Le chanteur Aviv Geffen est venu participer à un interview télévisé au sujet de la protestation des artistes. Mais soudain, en larmes, il nous a émus avec un sujet complètement différent.

Pendant la crise du Corona, il s’est produit en direct, sans public, et il a dédié une chanson aux habitants de Bnei-Brak, qui ont sérieusement souffert de l’épidémie.
« Je sors de la représentation », a-t-il dit, « et je vois sur mon téléphone, sans exagération, 420 messages. Je commence à les ouvrir, je les déroule, quelqu’un a passé mon numéro à tout Bnei-Brak. Et j’ai pleuré.

Je ne suis pas sorti de la salle vide. J’ai commencé à pleurer. L’amitié, les différences d’opinion, tout d’un coup, tout j’ai compris. Ces marques d’amour que je venais de recevoir de gens sur lesquels je portais un jugement négatif depuis l’âge de 19 ans, ont éclaté en amour et en larmes : « Merci beaucoup Aviv d’avoir pensé à nous. » J’étais dans les escaliers, l’endroit était vidéo. J’ai lu les messages et j’ai pleuré. A 4 heures du matin on m’a trouvé là et on m’a dit : Rentre chez toi.  »

Soudain, j’ai compris

La journaliste Dana Weiss demande à Aviv Geffen pourquoi il a pleuré et pourquoi il pleure de nouveau devant elle, et il répond : « Pendant des années, nous avons appris à haïr l’autre. Il est religieux, il est laïque. J’étais moi-même un soldat dans ce petit jeu, et soudain je les ai vus et j’ai compris.
Comment ai-je changé durant cette période du Corona ? C’est comme ça que j’ai changé. J’ai appris à respecter. Cela a allumé une flamme d’amour tout simplement incroyable, quelque chose que l’on ne peut pas décrire avec des mots, seulement avec des larmes. »

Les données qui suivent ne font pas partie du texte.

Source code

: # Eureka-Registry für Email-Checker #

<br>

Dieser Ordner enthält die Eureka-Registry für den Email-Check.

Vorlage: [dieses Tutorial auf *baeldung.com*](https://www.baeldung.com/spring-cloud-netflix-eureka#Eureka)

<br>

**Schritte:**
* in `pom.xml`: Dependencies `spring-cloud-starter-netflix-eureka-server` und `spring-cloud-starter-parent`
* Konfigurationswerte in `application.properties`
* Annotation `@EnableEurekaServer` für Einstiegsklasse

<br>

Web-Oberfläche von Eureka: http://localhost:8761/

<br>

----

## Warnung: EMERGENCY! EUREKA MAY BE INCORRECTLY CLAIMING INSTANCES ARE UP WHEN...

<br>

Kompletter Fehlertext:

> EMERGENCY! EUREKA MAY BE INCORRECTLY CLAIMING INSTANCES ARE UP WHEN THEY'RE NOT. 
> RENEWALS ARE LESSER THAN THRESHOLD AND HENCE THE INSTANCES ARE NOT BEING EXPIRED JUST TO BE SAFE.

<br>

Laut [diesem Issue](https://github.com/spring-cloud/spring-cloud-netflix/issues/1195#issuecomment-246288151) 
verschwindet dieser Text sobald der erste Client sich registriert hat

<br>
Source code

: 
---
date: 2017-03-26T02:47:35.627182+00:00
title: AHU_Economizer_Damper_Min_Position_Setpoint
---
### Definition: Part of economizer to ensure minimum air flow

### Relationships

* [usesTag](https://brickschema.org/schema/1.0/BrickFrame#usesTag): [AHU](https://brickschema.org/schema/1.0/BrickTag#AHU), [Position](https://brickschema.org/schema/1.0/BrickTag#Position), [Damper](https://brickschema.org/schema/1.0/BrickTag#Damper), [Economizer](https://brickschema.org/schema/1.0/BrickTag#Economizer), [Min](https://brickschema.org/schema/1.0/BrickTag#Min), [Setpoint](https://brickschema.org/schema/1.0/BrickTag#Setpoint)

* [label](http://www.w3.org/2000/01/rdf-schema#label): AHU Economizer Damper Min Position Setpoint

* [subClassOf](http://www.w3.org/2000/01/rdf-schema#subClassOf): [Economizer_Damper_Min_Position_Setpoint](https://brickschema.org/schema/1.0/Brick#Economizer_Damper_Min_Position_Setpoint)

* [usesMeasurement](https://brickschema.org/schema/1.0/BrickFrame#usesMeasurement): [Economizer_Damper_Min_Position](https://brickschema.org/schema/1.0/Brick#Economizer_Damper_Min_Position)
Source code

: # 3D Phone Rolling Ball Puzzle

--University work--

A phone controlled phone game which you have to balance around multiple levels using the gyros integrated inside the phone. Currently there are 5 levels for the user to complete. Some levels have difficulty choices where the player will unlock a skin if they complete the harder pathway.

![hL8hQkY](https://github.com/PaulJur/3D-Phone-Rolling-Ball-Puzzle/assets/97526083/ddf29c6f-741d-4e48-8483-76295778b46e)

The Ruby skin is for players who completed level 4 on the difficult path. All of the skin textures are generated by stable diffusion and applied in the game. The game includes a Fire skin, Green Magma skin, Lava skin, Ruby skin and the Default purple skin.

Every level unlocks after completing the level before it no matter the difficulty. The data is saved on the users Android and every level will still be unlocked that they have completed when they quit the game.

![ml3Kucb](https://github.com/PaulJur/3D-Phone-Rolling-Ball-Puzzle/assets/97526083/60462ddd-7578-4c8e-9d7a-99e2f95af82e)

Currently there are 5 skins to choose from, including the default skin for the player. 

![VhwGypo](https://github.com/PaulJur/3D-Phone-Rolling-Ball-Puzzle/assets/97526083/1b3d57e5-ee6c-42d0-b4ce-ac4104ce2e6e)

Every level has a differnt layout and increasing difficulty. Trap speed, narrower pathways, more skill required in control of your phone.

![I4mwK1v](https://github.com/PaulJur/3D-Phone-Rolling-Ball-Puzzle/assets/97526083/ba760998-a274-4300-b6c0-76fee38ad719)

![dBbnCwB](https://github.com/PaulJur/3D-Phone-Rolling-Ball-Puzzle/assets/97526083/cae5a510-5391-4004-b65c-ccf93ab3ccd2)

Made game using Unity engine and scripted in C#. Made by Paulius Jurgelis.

Ce jeudi – nous allons célébrer Pentecôte (la fête de Chavouot). Nos sages écrivent que nous nous sommes alors tenus au pied du mont Sinaï pour recevoir la Torah « comme un seul homme, avec un seul cœur. » Des gens différents, qui savent qu’ils sont une seule âme, un seul tissu humain. Ce n’est pas une histoire lointaine, c’est notre état naturel, vers lequel nous sommes censés retourner.

Sivan Rahav Meir est une journaliste de renom au sein de la 12e chaîne de télévision israélienne. Chaque jour, elle offre un petit enseignement de Torah qui est diffusé un peu partout dans le monde dans une dizaine de langues.